One way to enforce this separation of concerns is presented in the Serializer design pattern in PLOP 3 (Pattern Languages of Program Design 3, edited by Martin et al., ISBN 0-201-31011-2, Addison-Wesley). This pattern allows your application to read from and write to a variety of storage mechanisms using a uniform mechanism. The pattern makes use of a reader and a writer. The writer writes the object out to a serial stream and the reader uses the serial stream to recreate the object(s). A different reader/writer pair can be used for each persistent store that needs to be supported, but nothing else in your application need change.

To support this capability, an abstract base class called Serializable is defined. Any class that needs to be serialized must inherit from Serializable. This interface defines two methods: a readFrom method that takes a reader as a parameter, and a writeTo method that takes a writer as a parameter.

The reader and writer are implemented as classes which typically overload the operators << and >>. These will be overloaded to take each of the primitive data types (e.g. int, long, short and so forth). Here is an excerpt from a typical version of such a class:

class Writer
    {
    public:
        virtual Writer& operator<<(int&);
        virtual Writer& operator<<(long&);
        virtual Writer& operator<<(short&);
        virtual Writer& operator<<(char*);

        //...
    };

class Reader
    {
    public:
        virtual Reader& operator>>(int&);
        virtual Reader& operator>>(long&);
        virtual Reader& operator>>(short&);
        virtual Reader& operator>>(char*&);

        //...
    };

class Serializable
    {
    public:
        Serializable readFrom(Reader&) = 0;
        virtual void writeTo(Writer&) = 0;
    };

This pattern shows you how to read and write all the built in primitive types such as int and long, but begs the question of how you read and write complex user-defined types. The answer is that each object delegates responsibility to read and write any non-primitive data members to the member itself! That is, user-defined types write out their primitive members and tell their user defined members to write themselves. Each one in turn recursively delegates this responsibility. Ultimately, every user-defined type is composed of primitive types, so that every object can be written and read.

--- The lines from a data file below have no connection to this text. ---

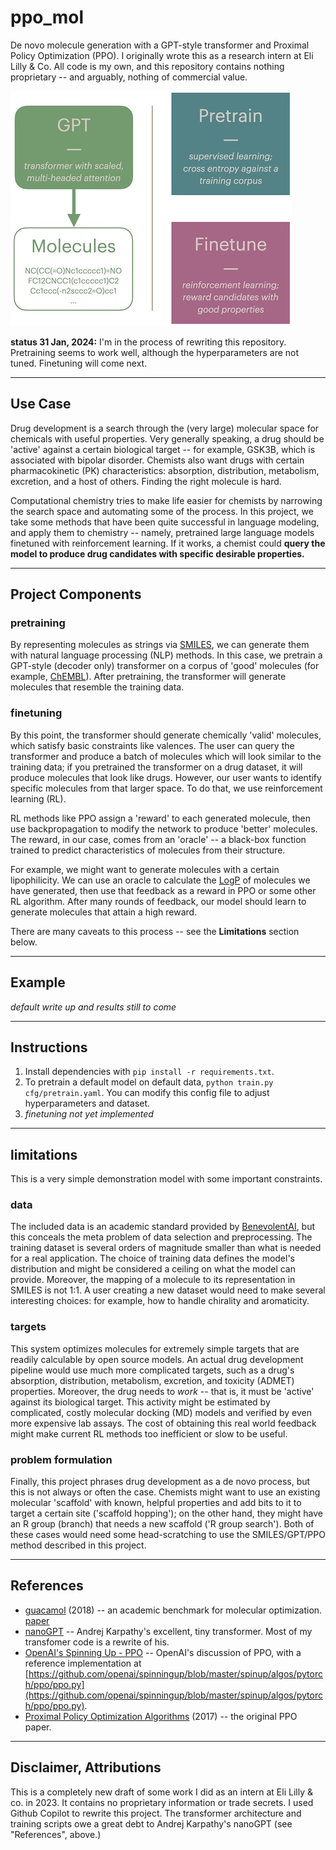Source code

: # ppo_mol

De novo molecule generation with a GPT-style transformer and Proximal Policy Optimization (PPO). I originally wrote this as a research intern at Eli Lilly & Co. All code is my own, and this repository contains nothing proprietary -- and arguably, nothing of commercial value.

![An overview graphic showing the project phases of pretraining and finetuning.](ppo_mol_ov.jpg)

**status 31 Jan, 2024:** I'm in the process of rewriting this repository. Pretraining seems to work well, although the hyperparameters are not tuned. Finetuning will come next.

---
## Use Case
Drug development is a search through the (very large) molecular space for chemicals with useful properties. Very generally speaking, a drug should be 'active' against a certain biological target -- for example, GSK3B, which is associated with bipolar disorder. Chemists also want drugs with certain pharmacokinetic (PK) characteristics: absorption, distribution, metabolism, excretion, and a host of others. Finding the right molecule is hard.

Computational chemistry tries to make life easier for chemists by narrowing the search space and automating some of the process. In this project, we take some methods that have been quite successful in language modeling, and apply them to chemistry -- namely, pretrained large language models finetuned with reinforcement learning. If it works, a chemist could **query the model to produce drug candidates with specific desirable properties.**

---
## Project Components
### pretraining
By representing molecules as strings via [SMILES](https://en.wikipedia.org/wiki/Simplified_molecular-input_line-entry_system), we can generate them with natural language processing (NLP) methods. In this case, we pretrain a GPT-style (decoder only) transformer on a corpus of 'good' molecules (for example, [ChEMBL](https://en.wikipedia.org/wiki/ChEMBL)). After pretraining, the transformer will generate molecules that resemble the training data.

### finetuning
By this point, the transformer should generate chemically 'valid' molecules, which satisfy basic constraints like valences. The user can query the transformer and produce a batch of molecules which will look similar to the training data; if you pretrained the transformer on a drug dataset, it will produce molecules that look like drugs.  However, our user wants to identify specific molecules from that larger space. To do that, we use reinforcement learning (RL).

RL methods like PPO assign a 'reward' to each generated molecule, then use backpropagation to modify the network to produce 'better' molecules. The reward, in our case, comes from an 'oracle' -- a black-box function trained to predict characteristics of molecules from their structure.

For example, we might want to generate molecules with a certain lipophilicity. We can use an oracle to calculate the [LogP](https://en.wikipedia.org/wiki/Partition_coefficient) of molecules we have generated, then use that feedback as a reward in PPO or some other RL algorithm. After many rounds of feedback, our model should learn to generate molecules that attain a high reward.

There are many caveats to this process -- see the **Limitations** section below.

---
## Example

*default write up and results still to come*

---
## Instructions
1. Install dependencies with `pip install -r requirements.txt`.
2. To pretrain a default model on default data, `python train.py cfg/pretrain.yaml`. You can modify this config file to adjust hyperparameters and dataset.
3. *finetuning not yet implemented*

---
## limitations
This is a very simple demonstration model with some important constraints.
### data
The included data is an academic standard provided by [BenevolentAI](https://github.com/BenevolentAI/guacamol), but this conceals the meta problem of data selection and preprocessing. The training dataset is several orders of magnitude smaller than what is needed for a real application. The choice of training data defines the model's distribution and might be considered a ceiling on what the model can provide. Moreover, the mapping of a molecule to its representation in SMILES is not 1:1. A user creating a new dataset would need to make several interesting choices: for example, how to handle chirality and aromaticity.

### targets
This system optimizes molecules for extremely simple targets that are readily calculable by open source models. An actual drug development pipeline would use much more complicated targets, such as a drug's absorption, distribution, metabolism, excretion, and toxicity (ADMET) properties. Moreover, the drug needs to *work* -- that is, it must be 'active' against its biological target. This activity might be estimated by complicated, costly molecular docking (MD) models and verified by even more expensive lab assays. The cost of obtaining this real world feedback might make current RL methods too inefficient or slow to be useful.

### problem formulation
Finally, this project phrases drug development as a de novo process, but this is not always or often the case. Chemists might want to use an existing molecular 'scaffold' with known, helpful properties and add bits to it to target a certain site ('scaffold hopping'); on the other hand, they might have an R group (branch) that needs a new scaffold ('R group search'). Both of these cases would need some head-scratching to use the SMILES/GPT/PPO method described in this project.

---
## References
* [guacamol](https://github.com/BenevolentAI/guacamol) (2018) -- an academic benchmark for molecular optimization. [paper](https://arxiv.org/abs/1811.09621)
* [nanoGPT](https://github.com/karpathy/nanoGPT) -- Andrej Karpathy's excellent, tiny transformer. Most of my transfomer code is a rewrite of his.
* [OpenAI's Spinning Up - PPO](https://spinningup.openai.com/en/latest/algorithms/ppo.html) -- OpenAI's discussion of PPO, with a reference implementation at [https://github.com/openai/spinningup/blob/master/spinup/algos/pytorch/ppo/ppo.py](https://github.com/openai/spinningup/blob/master/spinup/algos/pytorch/ppo/ppo.py).
* [Proximal Policy Optimization Algorithms](https://arxiv.org/abs/1707.06347) (2017) -- the original PPO paper.
---
## Disclaimer, Attributions
This is a completely new draft of some work I did as an intern at Eli Lilly & co. in 2023. It contains no proprietary information or trade secrets. I used Github Copilot to rewrite this project. The transformer architecture and training scripts owe a great debt to Andrej Karpathy's nanoGPT (see "References", above.)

Let's take a simple, if fanciful, example. Assume that you have the following classes:

class Employee
{
public:
   //... 
private:
   Address myAddress;
   int myAge;
};

class Address
{
public:
   //...
private:
   Street myStreet;
   char* myCity;
   char* myState;
};

class Street
public:
   //...
private:
   int myNumber;
   char* StreetName;
};

When you tell an Employee object to persist itself, it will write the variable myAge (an integer) and will tell the variable myAddress to write itself. The Address object will write out myCity and myState but will delegate to the Street class the responsibility to write out myStreet. myStreet has only primitive member variables (an int and a char*) and so can write itself out without any further delegation.

Thus, serializing an object is done by following this algorithm:

1Ask your parents in the inheritance hierarchy to serialize themselves
2Serialize your primitive data members
3Serialize your object pointers (discussed below)
4Ask your sub-objects (those user-defined objects of which you are composed) to serialize themselves

This last act — asking your member objects to serialize themselves — allows for the implementation of serialization to be fully encapsulated and localized in that object which knows best how to do it. This means that, as you add new classes, the Serializable base class need not change. Classes that contain a new type do not need to change either; the responsibility for serializing that new type is encapsulated in the new type itself.